START RECORDS FOR PROCESSING
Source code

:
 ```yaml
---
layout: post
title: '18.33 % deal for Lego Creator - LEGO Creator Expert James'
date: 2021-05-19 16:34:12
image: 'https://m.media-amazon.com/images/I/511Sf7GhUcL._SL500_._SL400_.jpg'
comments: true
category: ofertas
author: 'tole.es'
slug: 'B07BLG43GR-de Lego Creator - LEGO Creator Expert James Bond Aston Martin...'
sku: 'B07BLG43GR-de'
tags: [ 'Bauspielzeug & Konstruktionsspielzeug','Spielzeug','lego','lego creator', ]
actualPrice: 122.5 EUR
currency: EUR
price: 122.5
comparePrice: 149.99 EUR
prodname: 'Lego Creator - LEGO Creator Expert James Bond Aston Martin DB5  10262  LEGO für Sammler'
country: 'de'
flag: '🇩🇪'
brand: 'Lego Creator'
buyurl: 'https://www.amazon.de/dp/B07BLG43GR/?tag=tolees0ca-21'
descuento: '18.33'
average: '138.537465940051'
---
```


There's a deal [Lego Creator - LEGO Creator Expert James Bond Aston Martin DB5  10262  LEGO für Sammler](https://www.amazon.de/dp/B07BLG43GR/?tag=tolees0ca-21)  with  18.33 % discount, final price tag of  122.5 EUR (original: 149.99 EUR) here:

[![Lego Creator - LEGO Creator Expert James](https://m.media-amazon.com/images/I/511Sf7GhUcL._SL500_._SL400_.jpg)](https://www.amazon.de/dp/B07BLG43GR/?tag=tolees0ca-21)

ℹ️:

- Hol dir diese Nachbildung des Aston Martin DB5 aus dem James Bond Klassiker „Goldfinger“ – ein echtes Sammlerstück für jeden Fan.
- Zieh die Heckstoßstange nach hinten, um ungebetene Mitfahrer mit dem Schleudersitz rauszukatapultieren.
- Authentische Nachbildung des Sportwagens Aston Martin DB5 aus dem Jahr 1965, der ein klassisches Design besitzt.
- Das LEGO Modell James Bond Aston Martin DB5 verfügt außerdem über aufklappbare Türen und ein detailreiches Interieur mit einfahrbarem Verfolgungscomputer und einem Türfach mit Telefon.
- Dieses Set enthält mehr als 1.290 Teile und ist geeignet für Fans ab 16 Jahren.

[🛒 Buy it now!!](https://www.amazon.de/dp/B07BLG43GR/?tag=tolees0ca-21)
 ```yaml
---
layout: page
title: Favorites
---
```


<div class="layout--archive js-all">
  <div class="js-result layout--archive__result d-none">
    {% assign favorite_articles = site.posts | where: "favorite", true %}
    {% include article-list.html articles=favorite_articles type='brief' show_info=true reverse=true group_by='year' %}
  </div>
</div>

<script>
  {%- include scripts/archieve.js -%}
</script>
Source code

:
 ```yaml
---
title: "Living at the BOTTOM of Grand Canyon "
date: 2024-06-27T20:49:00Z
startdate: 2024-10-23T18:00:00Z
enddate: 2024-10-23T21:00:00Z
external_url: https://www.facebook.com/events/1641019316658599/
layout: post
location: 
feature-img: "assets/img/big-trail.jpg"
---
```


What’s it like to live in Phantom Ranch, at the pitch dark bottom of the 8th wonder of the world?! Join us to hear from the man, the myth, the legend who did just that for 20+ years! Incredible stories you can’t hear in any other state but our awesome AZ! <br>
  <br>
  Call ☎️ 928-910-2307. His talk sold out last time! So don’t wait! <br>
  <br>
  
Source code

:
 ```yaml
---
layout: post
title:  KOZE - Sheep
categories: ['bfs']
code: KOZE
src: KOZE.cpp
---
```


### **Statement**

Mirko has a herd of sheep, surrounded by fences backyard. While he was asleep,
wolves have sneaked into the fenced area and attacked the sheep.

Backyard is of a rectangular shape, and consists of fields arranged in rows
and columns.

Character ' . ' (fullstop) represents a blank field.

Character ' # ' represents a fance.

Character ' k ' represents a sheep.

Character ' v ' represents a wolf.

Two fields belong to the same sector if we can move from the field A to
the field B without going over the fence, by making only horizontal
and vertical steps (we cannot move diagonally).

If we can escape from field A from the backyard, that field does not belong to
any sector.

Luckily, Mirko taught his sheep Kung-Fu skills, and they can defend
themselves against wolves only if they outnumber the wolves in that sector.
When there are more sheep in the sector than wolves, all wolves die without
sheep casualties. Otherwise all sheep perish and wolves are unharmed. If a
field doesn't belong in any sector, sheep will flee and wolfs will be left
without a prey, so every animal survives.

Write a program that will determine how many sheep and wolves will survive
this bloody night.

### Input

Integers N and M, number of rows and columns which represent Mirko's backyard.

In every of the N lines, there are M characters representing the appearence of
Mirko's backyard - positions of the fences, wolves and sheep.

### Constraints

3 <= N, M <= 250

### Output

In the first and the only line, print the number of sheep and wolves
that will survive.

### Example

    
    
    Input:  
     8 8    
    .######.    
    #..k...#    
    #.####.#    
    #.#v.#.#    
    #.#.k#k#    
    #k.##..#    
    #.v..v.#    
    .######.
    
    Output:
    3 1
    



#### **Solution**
END RECORDS FOR PROCESSING
WHAT TO DO – Repeat the listing exactly, leaving nothing out.

ANSWER –
Source code

:
 ```yaml
---
layout: post
title: '18.33 % deal for Lego Creator - LEGO Creator Expert James'
date: 2021-05-19 16:34:12
image: 'https://m.media-amazon.com/images/I/511Sf7GhUcL._SL500_._SL400_.jpg'
comments: true
category: ofertas
author: 'tole.es'
slug: 'B07BLG43GR-de Lego Creator - LEGO Creator Expert James Bond Aston Martin...'
sku: 'B07BLG43GR-de'
tags: [ 'Bauspielzeug & Konstruktionsspielzeug','Spielzeug','lego','lego creator', ]
actualPrice: 122.5 EUR
currency: EUR
price: 122.5
comparePrice: 149.99 EUR
prodname: 'Lego Creator - LEGO Creator Expert James Bond Aston Martin DB5  10262  LEGO für Sammler'
country: 'de'
flag: '🇩🇪'
brand: 'Lego Creator'
buyurl: 'https://www.amazon.de/dp/B07BLG43GR/?tag=tolees0ca-21'
descuento: '18.33'
average: '138.537465940051'
---
```


There's a deal [Lego Creator - LEGO Creator Expert James Bond Aston Martin DB5  10262  LEGO für Sammler](https://www.amazon.de/dp/B07BLG43GR/?tag=tolees0ca-21)  with  18.33 % discount, final price tag of  122.5 EUR (original: 149.99 EUR) here:

[![Lego Creator - LEGO Creator Expert James](https://m.media-amazon.com/images/I/511Sf7GhUcL._SL500_._SL400_.jpg)](https://www.amazon.de/dp/B07BLG43GR/?tag=tolees0ca-21)

ℹ️:

- Hol dir diese Nachbildung des Aston Martin DB5 aus dem James Bond Klassiker „Goldfinger“ – ein echtes Sammlerstück für jeden Fan.
- Zieh die Heckstoßstange nach hinten, um ungebetene Mitfahrer mit dem Schleudersitz rauszukatapultieren.
- Authentische Nachbildung des Sportwagens Aston Martin DB5 aus dem Jahr 1965, der ein klassisches Design besitzt.
- Das LEGO Modell James Bond Aston Martin DB5 verfügt außerdem über aufklappbare Türen und ein detailreiches Interieur mit einfahrbarem Verfolgungscomputer und einem Türfach mit Telefon.
- Dieses Set enthält mehr als 1.290 Teile und ist geeignet für Fans ab 16 Jahren.

[🛒 Buy it now!!](https://www.amazon.de/dp/B07BLG43GR/?tag=tolees0ca-21)
 ```yaml
---
layout: page
title: Favorites
---
```


<div class="layout--archive js-all">
  <div class="js-result layout--archive__result d-none">
    {% assign favorite_articles = site.posts | where: "favorite", true %}
    {% include article-list.html articles=favorite_articles type='brief' show_info=true reverse=true group_by='year' %}
  </div>
</div>

<script>
  {%- include scripts/archieve.js -%}
</script>
Source code

:
 ```yaml
---
title: "Living at the BOTTOM of Grand Canyon "
date: 2024-06-27T20:49:00Z
startdate: 2024-10-23T18:00:00Z
enddate: 2024-10-23T21:00:00Z
external_url: https://www.facebook.com/events/1641019316658599/
layout: post
location: 
feature-img: "assets/img/big-trail.jpg"
---
```


What’s it like to live in Phantom Ranch, at the pitch dark bottom of the 8th wonder of the world?! Join us to hear from the man, the myth, the legend who did just that for 20+ years! Incredible stories you can’t hear in any other state but our awesome AZ! <br>
  <br>
  Call ☎️ 928-910-2307. His talk sold out last time! So don’t wait! <br>
  <br>
  
Source code

:
 ```yaml
---
layout: post
title:  KOZE - Sheep
categories: ['bfs']
code: KOZE
src: KOZE.cpp
---
```


### **Statement**

Mirko has a herd of sheep, surrounded by fences backyard. While he was asleep,
wolves have sneaked into the fenced area and attacked the sheep.

Backyard is of a rectangular shape, and consists of fields arranged in rows
and columns.

Character ' . ' (fullstop) represents a blank field.

Character ' # ' represents a fance.

Character ' k ' represents a sheep.

Character ' v ' represents a wolf.

Two fields belong to the same sector if we can move from the field A to
the field B without going over the fence, by making only horizontal
and vertical steps (we cannot move diagonally).

If we can escape from field A from the backyard, that field does not belong to
any sector.

Luckily, Mirko taught his sheep Kung-Fu skills, and they can defend
themselves against wolves only if they outnumber the wolves in that sector.
When there are more sheep in the sector than wolves, all wolves die without
sheep casualties. Otherwise all sheep perish and wolves are unharmed. If a
field doesn't belong in any sector, sheep will flee and wolfs will be left
without a prey, so every animal survives.

Write a program that will determine how many sheep and wolves will survive
this bloody night.

### Input

Integers N and M, number of rows and columns which represent Mirko's backyard.

In every of the N lines, there are M characters representing the appearence of
Mirko's backyard - positions of the fences, wolves and sheep.

### Constraints

3 <= N, M <= 250

### Output

In the first and the only line, print the number of sheep and wolves
that will survive.

### Example

    
    
    Input:  
     8 8    
    .######.    
    #..k...#    
    #.####.#    
    #.#v.#.#    
    #.#.k#k#    
    #k.##..#    
    #.v..v.#    
    .######.
    
    Output:
    3 1
    



#### **Solution**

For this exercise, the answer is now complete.